When I am tired of listening to him yammer on, I have to remind myself: This just means that our plan worked.

You see, my husband and I talked to him all the time when he was a baby. We'd explain things in grocery stores and on walks; we read books out loud to him; we carried on full conversations with him as though he could participate. He said his first word (Mama - because he knew the score) at six months.

And I don't think he has stopped talking since.

Do I regret our plan of talking to him early and often so he could develop his language skills? No. (Well, OK, maybe after the 700th "Mommy?" of the day I do a bit). Most of us have seen the studies that show that children who are spoken to often at an early age have larger vocabularies by school age and able to process language better.
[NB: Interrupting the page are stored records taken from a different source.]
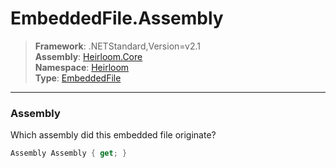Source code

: # EmbeddedFile.Assembly

> **Framework**: .NETStandard,Version=v2.1  
> **Assembly**: [Heirloom.Core][0]  
> **Namespace**: [Heirloom][0]  
> **Type**: [EmbeddedFile][1]  

--------------------------------------------------------------------------------

### Assembly

Which assembly did this embedded file originate?

```cs
Assembly Assembly { get; }
```

[0]: ..\Heirloom.Core.md
[1]: Heirloom.EmbeddedFile.md
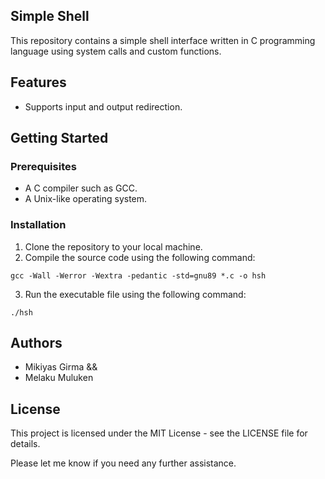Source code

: ## Simple Shell

This repository contains a simple shell interface written in C programming language using system calls and custom functions.

## Features

- Supports input and output redirection.

## Getting Started

### Prerequisites

- A C compiler such as GCC.
- A Unix-like operating system.

### Installation

1. Clone the repository to your local machine.
2. Compile the source code using the following command:

```
gcc -Wall -Werror -Wextra -pedantic -std=gnu89 *.c -o hsh

```

3. Run the executable file using the following command:

```
./hsh

```

## Authors

- Mikiyas Girma &&
- Melaku Muluken

## License

This project is licensed under the MIT License - see the LICENSE file for details.

Please let me know if you need any further assistance.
The larger vocabulary aspect is great - I love it when strangers hear my son talking about what an ichthyologist does or when he gives examples of onomatopoeia. The ability to process language better makes me believe that he completely understood me the first time I gave him directions to clean up his toys (but he's still not going to do it, because he is in the middle of a fantasy where his cars transform into planes and go on roller coasters, which is clearly much more important).

So now I have a question: How do I get him to stop talking? How do I get him to learn how to just enjoy silence? Because in this world of too much noise trying to get our attention, I want my son to be able to just sit and enjoy the quiet.

Any ideas or tips? Tell me in the comments (and no, the "Silent Game" that our parents played with us is not a good option.)